Vor der Bebauung des Hembser Berges ab ca. 1970 hatte sich dort im vorderen Bereich auf städtischem Gelände ein Zuchtbetrieb für Pilze angesiedelt. Eine Berliner Firma, die in der Hauptstadt keine Entwicklungsmöglichkeiten mehr hatte, baute 1962 eine Reihe von Folienzelten ("Pilzzuchthäuser") und einen festen baulichen Betriebsteil. Das Hauptgebäude stand an der Ecke am Beginne der Straße am Sonnenbrink.

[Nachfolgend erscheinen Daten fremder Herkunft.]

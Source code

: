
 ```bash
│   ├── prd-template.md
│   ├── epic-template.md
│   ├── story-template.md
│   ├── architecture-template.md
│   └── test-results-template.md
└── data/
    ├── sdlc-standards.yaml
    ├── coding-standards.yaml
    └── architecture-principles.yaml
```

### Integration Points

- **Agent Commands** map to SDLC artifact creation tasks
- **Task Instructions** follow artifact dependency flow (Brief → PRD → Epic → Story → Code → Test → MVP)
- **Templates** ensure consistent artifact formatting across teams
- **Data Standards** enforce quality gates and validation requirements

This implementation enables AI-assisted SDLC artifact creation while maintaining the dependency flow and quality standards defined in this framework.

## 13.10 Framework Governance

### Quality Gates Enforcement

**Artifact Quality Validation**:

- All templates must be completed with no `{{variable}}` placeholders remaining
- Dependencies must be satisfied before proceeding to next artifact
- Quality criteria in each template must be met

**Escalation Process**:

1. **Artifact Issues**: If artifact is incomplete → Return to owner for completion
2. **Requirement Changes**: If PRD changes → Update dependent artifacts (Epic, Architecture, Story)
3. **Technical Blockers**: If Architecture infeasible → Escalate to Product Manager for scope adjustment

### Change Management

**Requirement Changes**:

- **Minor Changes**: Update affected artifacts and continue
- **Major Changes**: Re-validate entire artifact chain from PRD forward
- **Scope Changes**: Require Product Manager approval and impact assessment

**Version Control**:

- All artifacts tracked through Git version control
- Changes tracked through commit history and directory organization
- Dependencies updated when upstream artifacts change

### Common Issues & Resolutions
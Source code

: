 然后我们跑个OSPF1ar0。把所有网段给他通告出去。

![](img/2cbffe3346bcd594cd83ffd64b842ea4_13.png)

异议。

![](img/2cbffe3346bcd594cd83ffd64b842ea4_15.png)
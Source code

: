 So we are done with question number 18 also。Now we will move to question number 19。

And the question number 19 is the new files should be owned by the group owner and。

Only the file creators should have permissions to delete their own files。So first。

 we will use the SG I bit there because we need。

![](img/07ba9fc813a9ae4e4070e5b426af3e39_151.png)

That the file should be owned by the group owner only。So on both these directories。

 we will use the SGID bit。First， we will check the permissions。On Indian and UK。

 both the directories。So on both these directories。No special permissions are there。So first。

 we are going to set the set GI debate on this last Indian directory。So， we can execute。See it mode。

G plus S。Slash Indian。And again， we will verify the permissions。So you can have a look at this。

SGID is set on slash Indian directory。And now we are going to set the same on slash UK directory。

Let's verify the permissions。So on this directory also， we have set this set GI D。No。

Das war die Abfüllanlage und das Verwaltungsgebäude. Nach Umbau entstand das späteren R"estaurant Löseke" (Franz-Josef Löseke).

 

Pilze haben nur geringe Wachstumsansprüche: Allgemein brauchen sie möglichst gleichmäßige Temperaturen und Luftfeuchtigkeit. Ob hell oder dunkel spielt keine Rolle. Nach 1 - 2 Monaten können bereits die Kulturspeisepilze geerntet werden.

 

Da der Pilz Anzuchtbeete mit Pferdemist benötigt, wurde dieser jahrelang aus den Betrieben der Umgebung abgeholt und dorthin verbracht.

 

Zum 30. April 1968 kam das Ende der "Pilzfabrik", wie sie im Volksmund hieß und das Gelände wurde wieder geräumt. Diese Art der Zucht ließ sich nicht mehr wirtschaftlich betreiben (vgl. Heft der Brakeler Schriftenreihe: Brakeler Straßennamen, 2006). Das Gelände wurde komplett überbaut als Siedlung Sonnenbrink/Hembser Berg.